O segundo problema que essa hipótese coloca para uma suposta universalidade é o de que uma língua como inglês, que licencia mais naturalmente a relativa de preposition stranding, dá um tratamento diferencial à relativa de genitivo com whose, em que se admite o pied-piping. Esse comportamento não tem simetria com línguas como o PB: devido ao franco processo de desaparecimento do relativo de posse cujo da língua falada, as estratégias copiadora e cortadora se aplicam a todas as posições relativizadas da HA. Isso significa que, se em inglês a antinaturalidade da pied-piping é parcial, por aplicar-se somente a posições preposicionadas, que explicação seria possível dar ao fato de ser a relativa pied-piping de genitivos admitida na aquisição?

A hipótese explicativa que se fornece aqui, de natureza funcional, tem a ver também com uma característica universal da linguagem, a relação entre transparência e a opacidade entre forma e conteúdo, mas tem o vetor apontado para outra direção, já que assenta suas bases em relações de alinhamento entre os entre o Nível Morfossintático e os Níveis Interpessoal e Representacional da gramática, tal como postulados pela GDF (v. seção 1).

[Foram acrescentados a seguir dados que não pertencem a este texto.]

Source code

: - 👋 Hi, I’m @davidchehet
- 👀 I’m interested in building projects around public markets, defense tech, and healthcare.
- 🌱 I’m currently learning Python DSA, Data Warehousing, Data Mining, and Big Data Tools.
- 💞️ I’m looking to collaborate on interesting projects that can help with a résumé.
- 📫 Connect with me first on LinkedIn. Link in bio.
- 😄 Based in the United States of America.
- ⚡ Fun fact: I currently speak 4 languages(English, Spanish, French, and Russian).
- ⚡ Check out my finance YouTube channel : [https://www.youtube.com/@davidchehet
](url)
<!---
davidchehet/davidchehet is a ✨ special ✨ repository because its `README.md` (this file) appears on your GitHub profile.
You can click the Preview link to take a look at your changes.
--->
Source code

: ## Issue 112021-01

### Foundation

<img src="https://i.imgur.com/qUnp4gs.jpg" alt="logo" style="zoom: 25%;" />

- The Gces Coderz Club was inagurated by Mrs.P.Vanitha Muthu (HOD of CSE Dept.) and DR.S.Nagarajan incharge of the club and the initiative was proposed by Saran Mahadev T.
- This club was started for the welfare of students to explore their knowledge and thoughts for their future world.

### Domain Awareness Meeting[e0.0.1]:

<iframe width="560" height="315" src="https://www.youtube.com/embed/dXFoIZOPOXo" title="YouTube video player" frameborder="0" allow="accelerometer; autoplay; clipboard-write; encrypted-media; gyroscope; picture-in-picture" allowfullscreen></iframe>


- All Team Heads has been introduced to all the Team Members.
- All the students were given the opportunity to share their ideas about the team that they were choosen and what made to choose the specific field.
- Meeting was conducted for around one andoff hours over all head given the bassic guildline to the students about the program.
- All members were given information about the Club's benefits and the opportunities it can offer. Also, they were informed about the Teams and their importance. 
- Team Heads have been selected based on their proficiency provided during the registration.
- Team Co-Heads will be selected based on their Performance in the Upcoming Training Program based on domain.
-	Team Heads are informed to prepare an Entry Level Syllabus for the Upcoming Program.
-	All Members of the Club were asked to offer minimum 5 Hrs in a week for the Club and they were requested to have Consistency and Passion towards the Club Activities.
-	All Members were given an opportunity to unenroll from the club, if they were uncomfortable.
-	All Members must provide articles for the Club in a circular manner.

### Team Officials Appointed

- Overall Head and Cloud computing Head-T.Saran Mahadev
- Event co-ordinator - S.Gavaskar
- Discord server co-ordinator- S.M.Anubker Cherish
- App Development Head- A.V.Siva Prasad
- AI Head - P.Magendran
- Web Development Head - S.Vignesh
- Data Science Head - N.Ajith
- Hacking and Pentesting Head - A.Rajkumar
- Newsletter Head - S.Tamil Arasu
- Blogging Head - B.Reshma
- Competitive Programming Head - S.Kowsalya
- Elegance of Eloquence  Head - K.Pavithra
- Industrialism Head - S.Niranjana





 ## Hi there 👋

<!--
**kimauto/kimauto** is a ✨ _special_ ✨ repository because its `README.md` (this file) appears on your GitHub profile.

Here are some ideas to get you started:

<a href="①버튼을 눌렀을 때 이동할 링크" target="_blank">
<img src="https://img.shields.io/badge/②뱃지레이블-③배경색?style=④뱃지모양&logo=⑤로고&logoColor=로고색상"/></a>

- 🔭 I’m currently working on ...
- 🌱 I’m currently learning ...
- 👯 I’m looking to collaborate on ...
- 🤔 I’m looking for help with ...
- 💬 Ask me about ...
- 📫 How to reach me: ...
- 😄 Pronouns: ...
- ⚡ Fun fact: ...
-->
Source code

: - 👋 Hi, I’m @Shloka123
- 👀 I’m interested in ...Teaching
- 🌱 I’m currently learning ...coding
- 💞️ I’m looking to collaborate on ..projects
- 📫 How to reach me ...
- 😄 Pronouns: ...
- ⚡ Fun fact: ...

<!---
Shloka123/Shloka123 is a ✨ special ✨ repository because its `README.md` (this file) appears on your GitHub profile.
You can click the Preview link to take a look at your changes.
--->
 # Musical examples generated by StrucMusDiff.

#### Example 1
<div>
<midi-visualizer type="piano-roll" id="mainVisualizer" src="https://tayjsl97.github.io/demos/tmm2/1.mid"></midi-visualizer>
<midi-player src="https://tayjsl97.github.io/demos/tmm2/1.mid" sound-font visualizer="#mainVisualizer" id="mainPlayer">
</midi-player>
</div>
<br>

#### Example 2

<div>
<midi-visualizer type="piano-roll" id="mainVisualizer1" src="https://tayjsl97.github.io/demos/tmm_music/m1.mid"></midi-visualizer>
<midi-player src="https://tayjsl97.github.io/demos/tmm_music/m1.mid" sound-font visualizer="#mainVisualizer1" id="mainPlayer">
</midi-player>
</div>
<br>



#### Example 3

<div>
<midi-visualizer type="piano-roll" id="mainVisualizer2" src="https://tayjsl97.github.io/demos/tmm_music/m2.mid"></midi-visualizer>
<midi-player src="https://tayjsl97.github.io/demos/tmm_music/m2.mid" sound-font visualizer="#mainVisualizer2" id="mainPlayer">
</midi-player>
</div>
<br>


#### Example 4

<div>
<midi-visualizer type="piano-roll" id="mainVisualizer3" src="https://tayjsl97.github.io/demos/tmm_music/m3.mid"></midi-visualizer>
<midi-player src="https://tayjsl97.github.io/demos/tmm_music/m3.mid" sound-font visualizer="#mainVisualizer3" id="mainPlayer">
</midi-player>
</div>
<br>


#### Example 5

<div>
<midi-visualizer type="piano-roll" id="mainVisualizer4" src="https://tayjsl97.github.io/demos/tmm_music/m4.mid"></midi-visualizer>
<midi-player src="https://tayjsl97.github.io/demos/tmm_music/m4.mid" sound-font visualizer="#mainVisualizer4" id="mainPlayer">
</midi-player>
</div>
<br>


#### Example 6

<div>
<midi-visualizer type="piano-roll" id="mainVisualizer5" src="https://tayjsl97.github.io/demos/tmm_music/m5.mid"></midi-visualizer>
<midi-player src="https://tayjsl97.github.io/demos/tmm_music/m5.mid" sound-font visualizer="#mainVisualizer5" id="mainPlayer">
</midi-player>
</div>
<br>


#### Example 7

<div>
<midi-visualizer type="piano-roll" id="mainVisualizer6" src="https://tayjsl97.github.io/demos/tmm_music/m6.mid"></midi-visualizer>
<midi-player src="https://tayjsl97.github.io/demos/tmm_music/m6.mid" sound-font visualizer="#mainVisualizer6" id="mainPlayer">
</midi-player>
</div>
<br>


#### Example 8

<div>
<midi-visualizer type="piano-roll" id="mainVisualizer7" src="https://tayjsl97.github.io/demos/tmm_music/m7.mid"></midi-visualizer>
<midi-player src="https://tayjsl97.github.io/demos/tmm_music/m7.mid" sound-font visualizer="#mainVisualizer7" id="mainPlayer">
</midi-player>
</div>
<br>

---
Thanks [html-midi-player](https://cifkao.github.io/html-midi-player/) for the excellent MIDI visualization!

Sabe-se que, em função de seu caráter simbólico, a linguagem humana é capaz de tolerar um grau muito elevado de arbitrariedade; sabe-se também, entretanto, que há uma quantidade considerável de fenômenos que mostram certa homologia entre forma e conteúdo, um dos quais é a iconicidade. Em termos de GFD, pode-se perceber a atuação do Princípio de Iconicidade no modo como a ordem de codificação morfossintática reflete a ordem das categorias das dimensões interpessoal e representacional.

Há uma relação competitiva entre transparência e opacidade, que se acha ligada, ao Princípio de Economia, em contraposição ao de Iconicidade (Givón 1980, 1990; Haiman 1985), duas motivações funcionais em competição (Du Bois 1985) extremamente reconhecidas pela pesquisa tipológica. A iconicidade é a tendência para a relação de conformidade entre a estrutura linguística e a estrutura da experiência conceitual, traduzida por Haiman (1985: 11) como motivação icônica.

A transparência se aplica às interfaces entre o nível pragmático e o semântico, por um lado, e entre esses dois níveis e os dois níveis formais, por outro. Desse modo, é possível distinguir um conjunto diversificado de fenômenos que violam a transparência, tornando mais opaca a relação entre unidade formais e unidades de conteúdo e, por conseguinte, ativando ausência de paralelismo entre os diferentes níveis da gramática.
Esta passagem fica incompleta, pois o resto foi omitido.